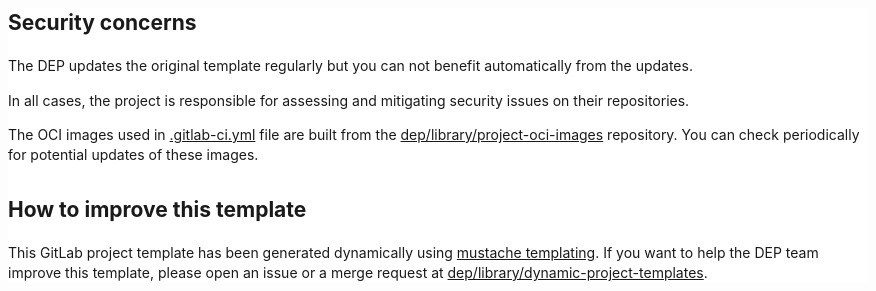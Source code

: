 ## Security concerns

The DEP updates the original template regularly but you can not benefit automatically from the updates.

In all cases, the project is responsible for assessing and mitigating security issues on their repositories.

The OCI images used in [.gitlab-ci.yml](.gitlab-ci.yml) file are built from the [dep/library/project-oci-images](dep/library/project-oci-images) repository. You can check periodically for potential updates of these images.

## How to improve this template

This GitLab project template has been generated dynamically using [mustache templating](https://mustache.github.io/). If you want to help the DEP team improve this template, please open an issue or a merge request at [dep/library/dynamic-project-templates](dep/library/dynamic-project-templates).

::::::

Set down every record word for word and leave out the pictures.

→ **Expected output**
Source code

: ## Security concerns

The DEP updates the original template regularly but you can not benefit automatically from the updates.

In all cases, the project is responsible for assessing and mitigating security issues on their repositories.

The OCI images used in [.gitlab-ci.yml](.gitlab-ci.yml) file are built from the [dep/library/project-oci-images](dep/library/project-oci-images) repository. You can check periodically for potential updates of these images.

## How to improve this template

This GitLab project template has been generated dynamically using [mustache templating](https://mustache.github.io/). If you want to help the DEP team improve this template, please open an issue or a merge request at [dep/library/dynamic-project-templates](dep/library/dynamic-project-templates).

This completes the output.